[Start of Attachment]

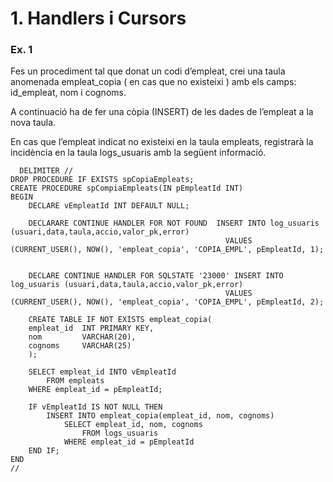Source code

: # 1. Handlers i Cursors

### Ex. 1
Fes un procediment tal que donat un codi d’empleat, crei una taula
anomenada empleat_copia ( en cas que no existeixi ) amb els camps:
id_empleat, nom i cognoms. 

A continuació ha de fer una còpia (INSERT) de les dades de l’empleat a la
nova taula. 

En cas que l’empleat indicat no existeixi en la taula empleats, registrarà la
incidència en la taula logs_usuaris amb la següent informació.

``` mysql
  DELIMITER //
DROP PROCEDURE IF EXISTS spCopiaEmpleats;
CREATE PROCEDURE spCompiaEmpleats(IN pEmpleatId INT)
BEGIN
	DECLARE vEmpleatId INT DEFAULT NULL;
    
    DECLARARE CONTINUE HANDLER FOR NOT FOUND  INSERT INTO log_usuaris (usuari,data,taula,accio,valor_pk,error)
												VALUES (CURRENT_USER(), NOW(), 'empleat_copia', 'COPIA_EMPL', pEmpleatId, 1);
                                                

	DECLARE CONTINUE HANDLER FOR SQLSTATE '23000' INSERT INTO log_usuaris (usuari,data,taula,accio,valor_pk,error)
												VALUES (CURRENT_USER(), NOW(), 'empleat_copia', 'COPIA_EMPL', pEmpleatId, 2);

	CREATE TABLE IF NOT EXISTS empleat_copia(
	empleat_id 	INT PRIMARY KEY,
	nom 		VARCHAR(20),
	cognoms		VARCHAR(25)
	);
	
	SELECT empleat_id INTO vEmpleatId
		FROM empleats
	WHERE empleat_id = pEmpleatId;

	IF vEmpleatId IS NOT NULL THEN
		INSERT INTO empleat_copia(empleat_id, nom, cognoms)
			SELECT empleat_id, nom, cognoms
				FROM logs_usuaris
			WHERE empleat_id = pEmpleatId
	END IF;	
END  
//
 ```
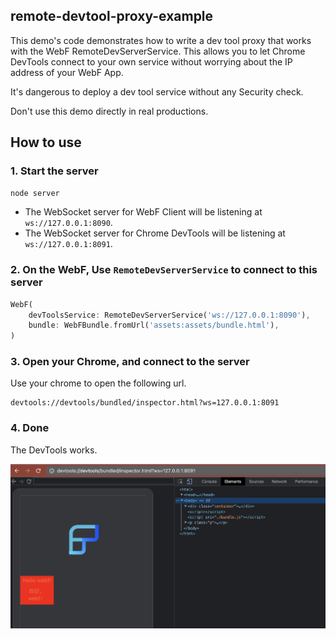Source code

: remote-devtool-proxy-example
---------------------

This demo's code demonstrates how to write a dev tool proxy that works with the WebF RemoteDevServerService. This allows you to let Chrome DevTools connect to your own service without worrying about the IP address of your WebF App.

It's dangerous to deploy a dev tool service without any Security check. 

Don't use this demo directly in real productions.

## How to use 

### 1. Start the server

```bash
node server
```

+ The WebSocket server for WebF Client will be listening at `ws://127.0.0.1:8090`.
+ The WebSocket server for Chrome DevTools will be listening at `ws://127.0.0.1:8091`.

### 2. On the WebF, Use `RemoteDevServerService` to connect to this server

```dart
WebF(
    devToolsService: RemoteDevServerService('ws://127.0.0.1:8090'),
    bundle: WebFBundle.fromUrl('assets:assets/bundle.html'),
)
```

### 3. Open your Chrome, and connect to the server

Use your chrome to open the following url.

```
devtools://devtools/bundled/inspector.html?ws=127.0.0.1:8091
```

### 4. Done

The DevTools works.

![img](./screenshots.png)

[End of Attachment]

*What you have to do*
All that is wanted is an exact copy of the lines from the line holding "### 3. Open" through the end of the material above, including both.

*Written solution*
### 3. Open your Chrome, and connect to the server

Use your chrome to open the following url.

```
devtools://devtools/bundled/inspector.html?ws=127.0.0.1:8091
```

### 4. Done

The DevTools works.

![img](./screenshots.png)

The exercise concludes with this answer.